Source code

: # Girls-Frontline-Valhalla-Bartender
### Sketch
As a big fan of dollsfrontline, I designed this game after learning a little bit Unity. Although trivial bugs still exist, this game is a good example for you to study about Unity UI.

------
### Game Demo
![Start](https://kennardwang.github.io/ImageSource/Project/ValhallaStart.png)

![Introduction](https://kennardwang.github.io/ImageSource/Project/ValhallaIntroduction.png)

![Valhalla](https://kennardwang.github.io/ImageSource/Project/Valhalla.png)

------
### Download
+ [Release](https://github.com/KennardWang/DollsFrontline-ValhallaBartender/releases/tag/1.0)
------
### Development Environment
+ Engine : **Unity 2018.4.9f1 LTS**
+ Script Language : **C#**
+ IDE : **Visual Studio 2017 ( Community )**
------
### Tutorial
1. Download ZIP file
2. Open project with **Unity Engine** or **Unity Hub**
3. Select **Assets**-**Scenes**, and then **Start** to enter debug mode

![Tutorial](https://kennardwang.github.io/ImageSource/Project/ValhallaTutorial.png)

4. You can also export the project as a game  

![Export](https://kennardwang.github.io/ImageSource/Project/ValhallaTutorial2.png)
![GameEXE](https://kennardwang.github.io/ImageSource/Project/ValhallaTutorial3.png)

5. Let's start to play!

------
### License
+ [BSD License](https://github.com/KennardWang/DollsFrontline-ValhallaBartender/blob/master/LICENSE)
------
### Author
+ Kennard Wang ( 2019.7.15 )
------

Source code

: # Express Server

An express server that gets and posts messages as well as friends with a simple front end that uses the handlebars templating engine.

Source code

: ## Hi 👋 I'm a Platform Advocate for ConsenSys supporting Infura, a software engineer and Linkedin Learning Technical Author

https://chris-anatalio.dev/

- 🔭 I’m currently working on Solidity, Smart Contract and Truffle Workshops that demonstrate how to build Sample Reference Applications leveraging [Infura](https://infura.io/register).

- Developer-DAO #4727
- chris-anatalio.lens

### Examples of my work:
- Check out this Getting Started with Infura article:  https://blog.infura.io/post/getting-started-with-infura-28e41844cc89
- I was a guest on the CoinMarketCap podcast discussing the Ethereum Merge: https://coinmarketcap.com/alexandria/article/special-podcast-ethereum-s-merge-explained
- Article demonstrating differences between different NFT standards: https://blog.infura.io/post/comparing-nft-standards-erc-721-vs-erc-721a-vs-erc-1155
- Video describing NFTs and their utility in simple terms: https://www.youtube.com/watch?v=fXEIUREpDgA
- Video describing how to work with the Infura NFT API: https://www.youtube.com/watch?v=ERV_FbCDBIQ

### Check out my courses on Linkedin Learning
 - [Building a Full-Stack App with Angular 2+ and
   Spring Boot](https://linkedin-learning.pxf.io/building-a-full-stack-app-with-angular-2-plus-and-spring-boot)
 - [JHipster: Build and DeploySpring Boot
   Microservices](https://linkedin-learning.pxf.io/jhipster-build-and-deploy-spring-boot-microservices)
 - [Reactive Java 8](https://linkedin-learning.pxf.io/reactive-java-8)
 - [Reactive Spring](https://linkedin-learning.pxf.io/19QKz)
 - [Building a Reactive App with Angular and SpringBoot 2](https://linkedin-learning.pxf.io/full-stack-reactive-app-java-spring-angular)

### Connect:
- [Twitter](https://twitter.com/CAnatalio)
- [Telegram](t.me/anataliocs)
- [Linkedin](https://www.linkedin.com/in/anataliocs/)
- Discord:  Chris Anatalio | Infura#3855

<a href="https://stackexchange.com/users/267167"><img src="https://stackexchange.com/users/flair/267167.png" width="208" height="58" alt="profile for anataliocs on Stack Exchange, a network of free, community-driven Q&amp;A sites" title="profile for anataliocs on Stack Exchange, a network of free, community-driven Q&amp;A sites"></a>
· · · ·
What you need to do:
From the records above, extract exactly and only the lines that begin at the line with "- Video describing how" and stop after the line with "Anatalio | Infura#3855".

The answer:
- Video describing how to work with the Infura NFT API: https://www.youtube.com/watch?v=ERV_FbCDBIQ

### Check out my courses on Linkedin Learning
 - [Building a Full-Stack App with Angular 2+ and
   Spring Boot](https://linkedin-learning.pxf.io/building-a-full-stack-app-with-angular-2-plus-and-spring-boot)
 - [JHipster: Build and DeploySpring Boot
   Microservices](https://linkedin-learning.pxf.io/jhipster-build-and-deploy-spring-boot-microservices)
 - [Reactive Java 8](https://linkedin-learning.pxf.io/reactive-java-8)
 - [Reactive Spring](https://linkedin-learning.pxf.io/19QKz)
 - [Building a Reactive App with Angular and SpringBoot 2](https://linkedin-learning.pxf.io/full-stack-reactive-app-java-spring-angular)

### Connect:
- [Twitter](https://twitter.com/CAnatalio)
- [Telegram](t.me/anataliocs)
- [Linkedin](https://www.linkedin.com/in/anataliocs/)
- Discord:  Chris Anatalio | Infura#3855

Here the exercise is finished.